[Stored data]
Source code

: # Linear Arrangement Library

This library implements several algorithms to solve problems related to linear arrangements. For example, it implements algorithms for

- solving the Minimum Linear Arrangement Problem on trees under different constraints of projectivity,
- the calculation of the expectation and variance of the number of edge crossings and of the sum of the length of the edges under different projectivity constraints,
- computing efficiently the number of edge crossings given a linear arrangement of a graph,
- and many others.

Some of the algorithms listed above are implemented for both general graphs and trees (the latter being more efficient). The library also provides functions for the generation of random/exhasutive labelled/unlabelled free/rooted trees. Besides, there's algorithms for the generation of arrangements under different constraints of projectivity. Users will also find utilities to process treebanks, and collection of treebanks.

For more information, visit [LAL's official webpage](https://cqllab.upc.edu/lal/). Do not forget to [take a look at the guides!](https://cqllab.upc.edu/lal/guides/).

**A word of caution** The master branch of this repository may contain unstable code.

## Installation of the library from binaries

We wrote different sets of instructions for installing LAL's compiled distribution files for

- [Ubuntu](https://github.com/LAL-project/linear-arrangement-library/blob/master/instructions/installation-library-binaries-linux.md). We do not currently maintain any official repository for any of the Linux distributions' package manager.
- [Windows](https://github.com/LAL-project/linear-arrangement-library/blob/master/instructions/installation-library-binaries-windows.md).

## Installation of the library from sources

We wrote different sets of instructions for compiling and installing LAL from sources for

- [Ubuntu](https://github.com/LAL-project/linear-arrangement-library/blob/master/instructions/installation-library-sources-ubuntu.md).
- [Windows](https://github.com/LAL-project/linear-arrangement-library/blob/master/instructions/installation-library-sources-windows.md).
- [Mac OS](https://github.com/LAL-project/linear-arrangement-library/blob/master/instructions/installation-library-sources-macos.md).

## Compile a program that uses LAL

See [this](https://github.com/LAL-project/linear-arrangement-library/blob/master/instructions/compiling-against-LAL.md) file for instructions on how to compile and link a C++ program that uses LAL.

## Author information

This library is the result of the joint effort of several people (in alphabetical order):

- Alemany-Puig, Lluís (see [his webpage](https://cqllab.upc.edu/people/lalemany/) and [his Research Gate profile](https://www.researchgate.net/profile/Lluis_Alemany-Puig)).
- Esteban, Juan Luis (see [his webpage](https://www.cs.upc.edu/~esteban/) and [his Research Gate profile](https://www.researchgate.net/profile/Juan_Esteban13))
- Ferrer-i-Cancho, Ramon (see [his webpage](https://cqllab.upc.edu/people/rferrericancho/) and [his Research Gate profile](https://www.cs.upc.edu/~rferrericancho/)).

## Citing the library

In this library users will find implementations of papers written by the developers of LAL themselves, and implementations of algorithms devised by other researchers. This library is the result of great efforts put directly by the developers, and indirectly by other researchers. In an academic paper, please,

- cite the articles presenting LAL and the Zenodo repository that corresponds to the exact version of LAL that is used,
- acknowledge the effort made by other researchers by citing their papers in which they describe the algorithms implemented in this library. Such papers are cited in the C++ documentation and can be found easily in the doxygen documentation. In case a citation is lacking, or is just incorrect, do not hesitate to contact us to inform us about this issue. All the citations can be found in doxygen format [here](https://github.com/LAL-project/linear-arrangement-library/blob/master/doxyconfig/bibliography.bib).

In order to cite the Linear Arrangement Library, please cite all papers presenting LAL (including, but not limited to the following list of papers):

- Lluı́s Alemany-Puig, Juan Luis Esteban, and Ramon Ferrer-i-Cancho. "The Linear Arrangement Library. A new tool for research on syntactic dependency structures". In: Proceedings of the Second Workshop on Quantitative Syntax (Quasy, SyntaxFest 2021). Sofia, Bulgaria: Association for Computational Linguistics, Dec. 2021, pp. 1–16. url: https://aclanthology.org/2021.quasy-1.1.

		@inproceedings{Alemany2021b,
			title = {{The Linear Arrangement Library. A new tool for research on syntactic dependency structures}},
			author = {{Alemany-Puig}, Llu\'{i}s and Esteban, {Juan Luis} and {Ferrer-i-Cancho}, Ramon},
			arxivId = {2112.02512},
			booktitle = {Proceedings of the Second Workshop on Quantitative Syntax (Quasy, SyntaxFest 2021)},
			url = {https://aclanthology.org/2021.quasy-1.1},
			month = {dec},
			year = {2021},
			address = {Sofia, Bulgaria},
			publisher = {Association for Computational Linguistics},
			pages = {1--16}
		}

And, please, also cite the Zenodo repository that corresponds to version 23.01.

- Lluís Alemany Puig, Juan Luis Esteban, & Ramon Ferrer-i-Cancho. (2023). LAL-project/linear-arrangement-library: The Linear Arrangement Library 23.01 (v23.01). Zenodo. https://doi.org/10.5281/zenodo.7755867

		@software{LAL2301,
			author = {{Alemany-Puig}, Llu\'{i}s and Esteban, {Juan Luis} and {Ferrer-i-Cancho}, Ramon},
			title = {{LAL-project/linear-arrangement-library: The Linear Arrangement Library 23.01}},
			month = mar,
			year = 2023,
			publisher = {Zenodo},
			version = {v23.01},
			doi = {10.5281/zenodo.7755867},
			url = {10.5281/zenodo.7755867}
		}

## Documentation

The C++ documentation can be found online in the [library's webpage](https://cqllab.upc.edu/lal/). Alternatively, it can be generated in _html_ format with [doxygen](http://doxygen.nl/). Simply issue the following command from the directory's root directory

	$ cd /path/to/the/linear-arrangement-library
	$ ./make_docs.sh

Work to complete: What lines in the data above contain the word "repository"? Show them all.

Task response:
**A word of caution** The master branch of this repository may contain unstable code.
- [Ubuntu](https://github.com/LAL-project/linear-arrangement-library/blob/master/instructions/installation-library-binaries-linux.md). We do not currently maintain any official repository for any of the Linux distributions' package manager.
- cite the articles presenting LAL and the Zenodo repository that corresponds to the exact version of LAL that is used,
And, please, also cite the Zenodo repository that corresponds to version 23.01.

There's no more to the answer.